Source texts of formatted documents

########################################

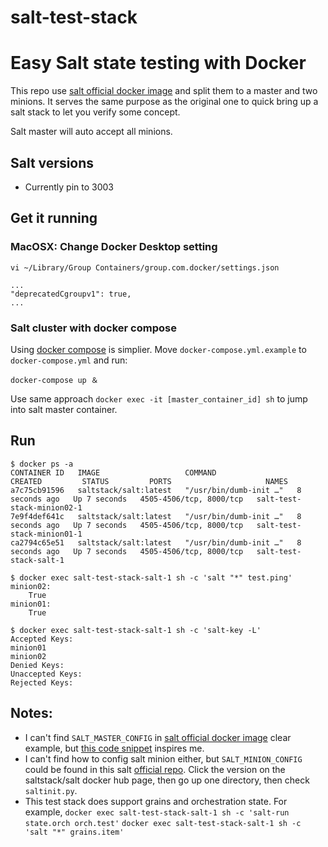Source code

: # salt-test-stack
Easy Salt state testing with Docker
===========

This repo use [salt official docker image](https://hub.docker.com/r/saltstack/salt) and split them to a master and two minions. It serves the same purpose as the original one to quick bring up a salt stack to let you verify some concept.

Salt master will auto accept all minions. 

## Salt versions

- Currently pin to 3003


## Get it running

### MacOSX: Change Docker Desktop setting

```
vi ~/Library/Group Containers/group.com.docker/settings.json

...
"deprecatedCgroupv1": true,
...

```

### Salt cluster with docker compose

Using [docker compose](https://github.com/docker/compose) is simplier. Move `docker-compose.yml.example` to `docker-compose.yml` and run:

```
docker-compose up ＆
```

Use same approach `docker exec -it [master_container_id] sh` to jump into salt master container.

## Run

```
$ docker ps -a
CONTAINER ID   IMAGE                   COMMAND                  CREATED         STATUS         PORTS                     NAMES
a7c75cb91596   saltstack/salt:latest   "/usr/bin/dumb-init …"   8 seconds ago   Up 7 seconds   4505-4506/tcp, 8000/tcp   salt-test-stack-minion02-1
7e9f4def641c   saltstack/salt:latest   "/usr/bin/dumb-init …"   8 seconds ago   Up 7 seconds   4505-4506/tcp, 8000/tcp   salt-test-stack-minion01-1
ca2794c65e51   saltstack/salt:latest   "/usr/bin/dumb-init …"   8 seconds ago   Up 7 seconds   4505-4506/tcp, 8000/tcp   salt-test-stack-salt-1

$ docker exec salt-test-stack-salt-1 sh -c 'salt "*" test.ping'
minion02:
    True
minion01:
    True

$ docker exec salt-test-stack-salt-1 sh -c 'salt-key -L'
Accepted Keys:
minion01
minion02
Denied Keys:
Unaccepted Keys:
Rejected Keys:
```

## Notes:

- I can't find `SALT_MASTER_CONFIG` in [salt official docker image](https://hub.docker.com/r/saltstack/salt) clear example, but [this code snippet](https://github.com/librato/salt-state-test/blob/6efe7be8eb2aab21dab4a152e72a8acea2eecedd/test_salt_state.py#L154) inspires me.
- I can't find how to config salt minion either, but `SALT_MINION_CONFIG` could be found in this salt [official repo](https://gitlab.com/saltstack/open/saltdocker/-/blob/master/cicd/docker/saltinit.py#L10). Click the version on the saltstack/salt docker hub page, then go up one directory, then check `saltinit.py`.
- This test stack does support grains and orchestration state. For example, 
`docker exec salt-test-stack-salt-1 sh -c 'salt-run state.orch orch.test'`
`docker exec salt-test-stack-salt-1 sh -c 'salt "*" grains.item'`
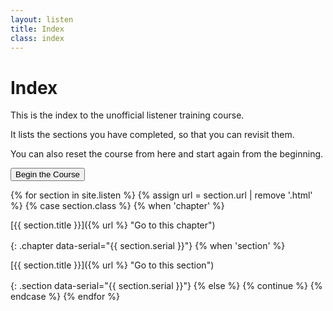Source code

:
 ```yaml
---
layout: listen
title: Index
class: index
---
```

# Index

This is the index to the unofficial listener training course.

It lists the sections you have completed, so that you can revisit them.

You can also reset the course from here and start again from the beginning.

<button onclick="nextpage()">Begin the Course</button>

<style>
h4 {font-weight: 400; margin: 0; line-height: 1.35em;}
h4.section {margin-left: 2em;}
h4.chapter {font-weight: 500; margin-top: 1ex;}
h4 a {text-decoration: none;}
h4 a:hover {text-decoration: underline;}
</style>

{% for section in site.listen %}
  {% assign url = section.url | remove '.html' %}
  {% case section.class %}
    {% when 'chapter' %}
#### [{{ section.title }}]({% url %} "Go to this chapter")
{: .chapter data-serial="{{ section.serial }}"}
    {% when 'section' %}
#### [{{ section.title }}]({% url %} "Go to this section")
{: .section data-serial="{{ section.serial }}"}
    {% else %}
      {% continue %}
  {% endcase %}
{% endfor %}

########################################

Problem details: Drop the images; return the entries above exactly as they appear.

Output:
Source code

: # salt-test-stack
Easy Salt state testing with Docker
===========

This repo use [salt official docker image](https://hub.docker.com/r/saltstack/salt) and split them to a master and two minions. It serves the same purpose as the original one to quick bring up a salt stack to let you verify some concept.

Salt master will auto accept all minions. 

## Salt versions

- Currently pin to 3003


## Get it running

### MacOSX: Change Docker Desktop setting

```
vi ~/Library/Group Containers/group.com.docker/settings.json

...
"deprecatedCgroupv1": true,
...

```

### Salt cluster with docker compose

Using [docker compose](https://github.com/docker/compose) is simplier. Move `docker-compose.yml.example` to `docker-compose.yml` and run:

```
docker-compose up ＆
```

Use same approach `docker exec -it [master_container_id] sh` to jump into salt master container.

## Run

```
$ docker ps -a
CONTAINER ID   IMAGE                   COMMAND                  CREATED         STATUS         PORTS                     NAMES
a7c75cb91596   saltstack/salt:latest   "/usr/bin/dumb-init …"   8 seconds ago   Up 7 seconds   4505-4506/tcp, 8000/tcp   salt-test-stack-minion02-1
7e9f4def641c   saltstack/salt:latest   "/usr/bin/dumb-init …"   8 seconds ago   Up 7 seconds   4505-4506/tcp, 8000/tcp   salt-test-stack-minion01-1
ca2794c65e51   saltstack/salt:latest   "/usr/bin/dumb-init …"   8 seconds ago   Up 7 seconds   4505-4506/tcp, 8000/tcp   salt-test-stack-salt-1

$ docker exec salt-test-stack-salt-1 sh -c 'salt "*" test.ping'
minion02:
    True
minion01:
    True

$ docker exec salt-test-stack-salt-1 sh -c 'salt-key -L'
Accepted Keys:
minion01
minion02
Denied Keys:
Unaccepted Keys:
Rejected Keys:
```

## Notes:

- I can't find `SALT_MASTER_CONFIG` in [salt official docker image](https://hub.docker.com/r/saltstack/salt) clear example, but [this code snippet](https://github.com/librato/salt-state-test/blob/6efe7be8eb2aab21dab4a152e72a8acea2eecedd/test_salt_state.py#L154) inspires me.
- I can't find how to config salt minion either, but `SALT_MINION_CONFIG` could be found in this salt [official repo](https://gitlab.com/saltstack/open/saltdocker/-/blob/master/cicd/docker/saltinit.py#L10). Click the version on the saltstack/salt docker hub page, then go up one directory, then check `saltinit.py`.
- This test stack does support grains and orchestration state. For example, 
`docker exec salt-test-stack-salt-1 sh -c 'salt-run state.orch orch.test'`
`docker exec salt-test-stack-salt-1 sh -c 'salt "*" grains.item'`
Source code

:
 ```yaml
---
layout: listen
title: Index
class: index
---
```

# Index

This is the index to the unofficial listener training course.

It lists the sections you have completed, so that you can revisit them.

You can also reset the course from here and start again from the beginning.

<button onclick="nextpage()">Begin the Course</button>

<style>
h4 {font-weight: 400; margin: 0; line-height: 1.35em;}
h4.section {margin-left: 2em;}
h4.chapter {font-weight: 500; margin-top: 1ex;}
h4 a {text-decoration: none;}
h4 a:hover {text-decoration: underline;}
</style>

{% for section in site.listen %}
  {% assign url = section.url | remove '.html' %}
  {% case section.class %}
    {% when 'chapter' %}
#### [{{ section.title }}]({% url %} "Go to this chapter")
{: .chapter data-serial="{{ section.serial }}"}
    {% when 'section' %}
#### [{{ section.title }}]({% url %} "Go to this section")
{: .section data-serial="{{ section.serial }}"}
    {% else %}
      {% continue %}
  {% endcase %}
{% endfor %}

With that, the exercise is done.